There is definitely a connection between the anti-lockdown protestors in Michigan and Senate Majority leader Mike Shirkey, as we noted in our most recent post. Shirkey has been in communication with Ryan Kelley, who was involved in organizing some of the anti-lockdown protests in Lansing, plus Sen. Shirley attended and spoke at the American Patriot rally in Grand Rapids that took place on Tuesday night.
However, even if there is not a direct connection and even if we do not have clear evidence of the relationship between centers of power and the anti-lockdown protesters, it is worth looking at the ways in which their agendas overlap.
It is interesting that the anti-lockdown protesters, which essentially calling for Michigan to re-open, have the same agenda as members of the GOP (like Sen. Shirkey & Rep. Chatfiled), the Michigan Chamber of Commerce, the Grand Rapids Chamber of Commerce, the Mackinac Center for Public Policy, the West Michigan Policy Forum, the Acton Institute, even if their messaging isn’t always in sync.
- Sen. Shirkey and Rep. Chatfield are bankrolled by the DeVos family and AutoCam CEO John Kennedy, and Shirkey has been in direct communication and support of the anti-lockdown protesters.
- Groups like the Mackinac Center for Public Policy, the Great Lakes Education Project and the Michigan Freedom Fund are using the COVID-19 crisis as a means to push through policy that not only benefits the business class, but it embraces some of the same larger policy objectives as groups like the Michigan United for Liberty and the Michigan Conservative Union, which are calling for small government, de-regulation and certain aspects of privatization.
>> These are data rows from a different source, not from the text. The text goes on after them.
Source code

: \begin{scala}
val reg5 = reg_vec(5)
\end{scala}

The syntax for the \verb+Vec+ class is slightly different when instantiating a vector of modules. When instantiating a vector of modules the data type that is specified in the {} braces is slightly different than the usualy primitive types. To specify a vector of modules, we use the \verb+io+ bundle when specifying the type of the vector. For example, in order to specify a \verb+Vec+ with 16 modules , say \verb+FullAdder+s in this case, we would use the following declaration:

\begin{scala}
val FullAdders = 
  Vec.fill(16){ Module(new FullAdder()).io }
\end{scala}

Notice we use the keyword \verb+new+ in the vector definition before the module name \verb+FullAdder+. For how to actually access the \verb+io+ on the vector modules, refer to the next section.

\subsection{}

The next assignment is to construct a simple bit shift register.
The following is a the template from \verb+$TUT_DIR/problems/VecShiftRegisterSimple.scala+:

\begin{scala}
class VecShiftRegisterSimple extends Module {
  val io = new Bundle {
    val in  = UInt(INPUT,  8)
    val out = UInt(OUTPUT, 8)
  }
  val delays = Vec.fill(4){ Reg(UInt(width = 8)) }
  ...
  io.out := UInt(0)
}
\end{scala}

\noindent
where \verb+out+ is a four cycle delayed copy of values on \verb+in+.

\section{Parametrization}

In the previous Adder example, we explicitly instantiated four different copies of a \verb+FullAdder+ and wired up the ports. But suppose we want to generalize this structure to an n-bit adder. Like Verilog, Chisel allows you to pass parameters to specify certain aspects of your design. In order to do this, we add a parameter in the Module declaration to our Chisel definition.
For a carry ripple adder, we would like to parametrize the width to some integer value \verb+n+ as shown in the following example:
- The Christian groups that are suing Gov. Whitmer are objecting to how the Stay-at-Home orders are an attack on religious freedoms, which is the same message as the Acton Institute, as was stated by Acton Institute founder Rev. Robert Sirico in a recent radio interview he did.
- The business-centered groups throughout the state and the anti-lockdown protesters both have a very narrow, even naive, notion about testing for COVID-19 and the likelihood that without adequate testing, Michigan will see another spike in cases across the state, especially those areas that are not currently experiencing high numbers. With more people going out into the community, the likelihood that the number of COVID-19 cases will increase, whether that means people going back to work or those going out to shop or eat in public places. In addition, what about all the people who live in urban settings and going to their cottages or to tourist destinations? Without adequate testing, it just increases the likelihood that the virus will spread. It is clear from social media that people do not trust the anti-lockdown protesters, when it comes to social distancing, but why would we put trust in groups like the Chamber, the Acton Institute or the West Michigan Policy Forum, since these groups have nothing but contempt for working class individuals and families, plus black and latinx communities, based on the policies they craft and the politicians they endorse and fund with campaign contributions.
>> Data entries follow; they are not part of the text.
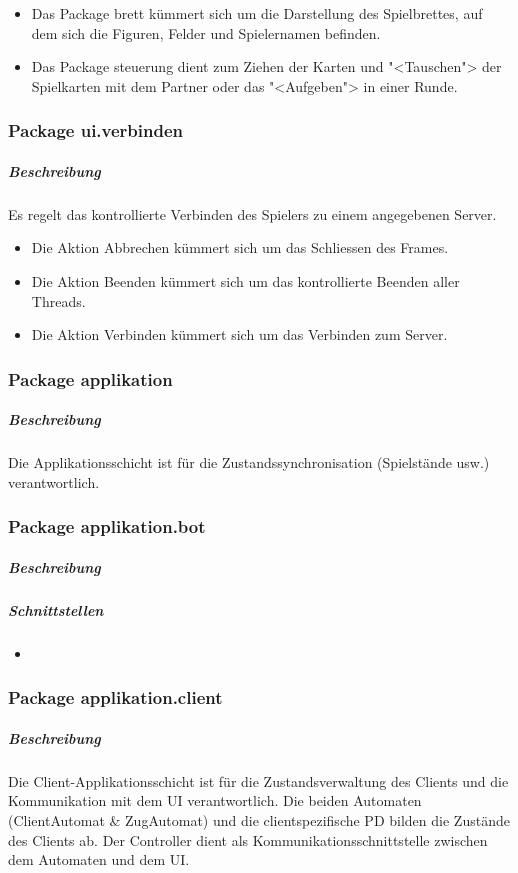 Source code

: \documentclass[12pt,halfparskip]{scrartcl}
\begin{document}
\begin{itemize}
	\item Das Package brett kümmert sich um die Darstellung des Spielbrettes, auf dem sich die Figuren, Felder und Spielernamen befinden.
	\item Das Package steuerung dient zum Ziehen der Karten und "<Tauschen"> der Spielkarten mit dem Partner oder das "<Aufgeben"> in einer Runde.
\end{itemize}

\subsubsection{Package ui.verbinden}
\label{ssub:package_ui_verbinden}
\subparagraph{Beschreibung}
Es regelt das kontrollierte Verbinden des Spielers zu einem angegebenen Server.

\begin{itemize}
	\item Die Aktion Abbrechen kümmert sich um das Schliessen des Frames.
	\item Die Aktion Beenden kümmert sich um das kontrollierte Beenden aller Threads.
	\item Die Aktion Verbinden kümmert sich um das Verbinden zum Server.
\end{itemize}

\clearpage
\subsubsection{Package applikation}
	\subparagraph{Beschreibung}
	Die Applikationsschicht ist für die Zustandssynchronisation (Spielstände usw.) verantwortlich.

\subsubsection{Package applikation.bot}
	\subparagraph{Beschreibung}

	\subparagraph{Schnittstellen}
	\begin{itemize}
		\item 
	\end{itemize}
	
\subsubsection{Package applikation.client}
	\subparagraph{Beschreibung}
	Die Client-Applikationsschicht ist für die Zustandsverwaltung des Clients und die Kommunikation mit dem UI verantwortlich. Die beiden Automaten (ClientAutomat \& ZugAutomat) und die clientspezifische PD bilden die Zustände des Clients ab. Der Controller dient als Kommunikationsschnittstelle zwischen dem Automaten und dem UI.
	
\end{document}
It is easy to scoff at the anti-lockdown protesters that have been demonstrating in Lansing and most recently in Grand Rapids, but it would be a mistake to not see the overlapping agendas they have with powerful organizations across the state we have identified in this post. In fact, while we are focusing our collective attention on the dudes with the guns at the anti-lockdown protests, we are often ignoring or unaware of what those with real economic and political power are up to.